I smiled at his velvety voice. “Thanks.”

“The name’s Clarence. Been running this kitchen since before you were born.”

I started to introduce myself as a throat cleared behind me. I turned to face Erin, holding a pitcher. “Hey, Amy,” she said with a smile.

“Hi!” My voice sounded as if it had been caged.

“I knew Rory’d make you do this. God, I hate her.”

“Let’s go, ladies.” Pee-Wee bussed leftovers from the owner’s table. “No lollygagging now.”

“Just a sec,” Erin said, then whispered to me, “I think I know what Rory’s up to, and it could be even worse if the boys think you’re flirting with them. So just tell Rory you met them, the kitchen boys: Andy and Jed.”

“Andy and Jed?”

“Right.” Erin’s pitcher clanked the metal pass-through. “I gotta go before Rory sees me.”
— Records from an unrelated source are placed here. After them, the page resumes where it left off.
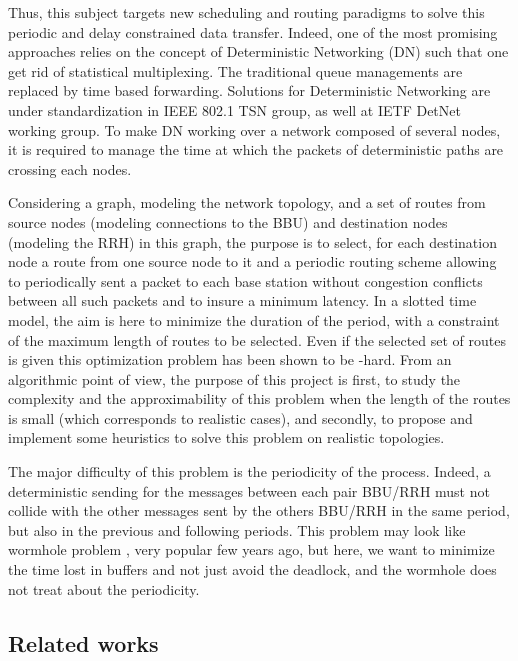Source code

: \documentclass{article}
\begin{document}
 Thus, this subject targets new scheduling and routing paradigms to solve this periodic and delay constrained data transfer.
 Indeed, one of the most promising approaches relies on the concept of Deterministic Networking (DN) such that one get rid of
 statistical multiplexing. The traditional queue managements are replaced by time based forwarding. Solutions for Deterministic 
 Networking are under standardization in IEEE 802.1 TSN group, as well at IETF DetNet working group.  To make DN working over a
 network composed of several nodes, it is required to manage the time at which the packets of deterministic paths are crossing each nodes. 

Considering a graph, modeling the network topology, and a set of routes from source nodes (modeling connections to the BBU) and destination 
nodes (modeling the RRH) in this graph, the purpose is to select, for each destination node a route from one source node to it and a periodic 
routing scheme allowing to periodically sent a packet to each base station without congestion conflicts between all such packets and to insure a minimum latency. In a slotted time model, the aim is here to minimize the duration of the period, with a constraint of the maximum length of routes to be
selected. Even if the selected set of routes is given this optimization problem has been shown to be  \NP-hard. From an algorithmic point of view,
the purpose of this project is first, to study the complexity and the approximability of this problem when the length of the routes is small
(which corresponds to realistic cases), and secondly, to propose and implement some heuristics to solve this problem on realistic topologies.


The major difficulty of this problem is the periodicity of the process. Indeed, a deterministic sending for the messages
between each pair BBU/RRH must not collide with the other messages sent by the others BBU/RRH in the same period, but also in the previous
and following periods. This problem may look like wormhole problem \cite{cole1996benefit}, very popular few years ago, but here, we want to minimize the time lost in buffers and not just avoid the deadlock, and the wormhole does not treat about the periodicity.

\subsection*{Related works}
\end{document}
I repeated the names to myself: Andy and Jed. Andy and Jed. What did Erin mean about flirting with them and making things worse? Something to do with my initiation? And that’s when I knew what Rory had done: She had turned the job wheel to stick me with dining hall duty.

She started in as soon as I returned to our table. “You met them, right? The kitchen boys?”
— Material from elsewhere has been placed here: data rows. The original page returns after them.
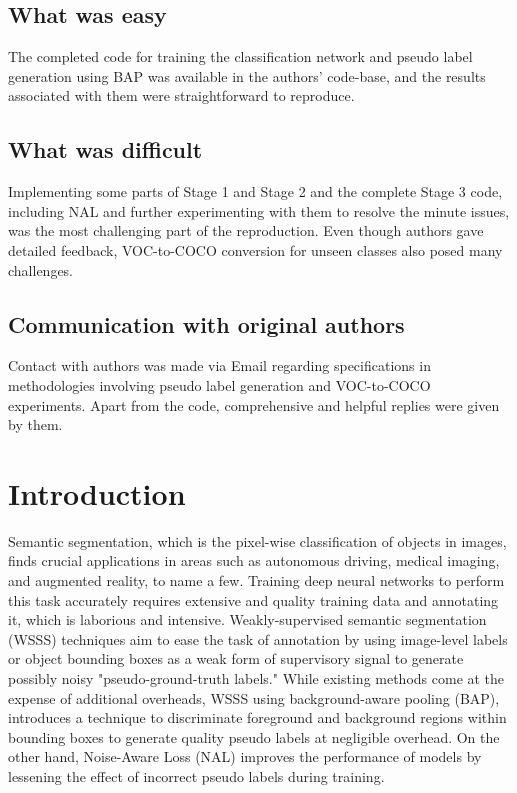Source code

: \subsection*{What was easy}
The completed code for training the classification network and pseudo label generation using BAP was available in the authors' code-base, and the results associated with them were straightforward to reproduce. 

\subsection*{What was difficult}
Implementing some parts of Stage 1 and Stage 2 and the complete Stage 3 code, including NAL and further experimenting with them to resolve the minute issues, was the most challenging part of the reproduction. Even though authors gave detailed feedback, VOC-to-COCO conversion for unseen classes also posed many challenges.

\subsection*{Communication with original authors}

Contact with authors was made via Email regarding specifications in methodologies involving pseudo label generation and VOC-to-COCO experiments. Apart from the code, comprehensive and helpful replies were given by them.


\section{Introduction}
Semantic segmentation, which is the pixel-wise classification of objects in images, finds crucial applications in areas such as autonomous driving, medical imaging, and augmented reality, to name a few. Training deep neural networks to perform this task accurately requires extensive and quality training data and annotating it, which is laborious and intensive. Weakly-supervised semantic segmentation (WSSS) techniques aim to ease the task of annotation by using image-level labels or object bounding boxes as a weak form of supervisory signal to generate possibly noisy "pseudo-ground-truth labels." While existing methods come at the expense of additional overheads, WSSS using background-aware pooling (BAP), introduces a technique to discriminate foreground and background regions within bounding boxes to generate quality pseudo labels at negligible overhead. On the other hand, Noise-Aware Loss (NAL) improves the performance of models by lessening the effect of incorrect pseudo labels during training.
Her question sent a tingle up my back. I eked out a measly “Uh-huh.”

“What’d you say?”

“Rory!” Patsy squared her shoulders. “I don’t like your tone of voice. We’re family for the summer, and I expect us to act like one.”

Rory looked from Patsy to me. “Why that’s exactly what I’m doing, Patsy. Treating old Amy here like family. Isn’t that right, girls?”

“Now you heard what I said, Rory, and I mean it. I don’t appreciate that tone, and I’ll bet your mama and daddy’d be real disappointed to hear you talk like that.”

“Well, it’s a good thing we’re not betting then. ’Cause you don’t know squat about my family. Why, my mama and daddy’d feel right at home with this kind of talk.”

Nancy ended their battle when she stood in the front of the dining hall to lead the Takawanda welcome:

We welcome you to summer camp. We’re mighty glad you’re here. We’ll send the air reverberating With a mighty cheer. We’ll sing you in. We’ll sing you out. To you we’ll raise a mighty shout. Hail, hail, the gang’s all here, And you’re welcome to our great camp.

Even Rory sang out. She looked right at me while I prayed she would drown in the lake.

Chapter 4

Please Don’t Let Them Hurt Me

I forced myself to smile the next day at lunch when Rory asked, “What did the elephant say to the naked man?” She answered her own riddle: “How do you eat with that thing?” I laughed even though I didn’t get it then. I laughed even when Patsy said, “Now stop it, all of you. I thought we had an understanding, Rory. No more of that talk, and I don’t care if your mama and daddy’d think it’s okay. It’s not, and I won’t have it at this table or in our cabin. Is that clear?”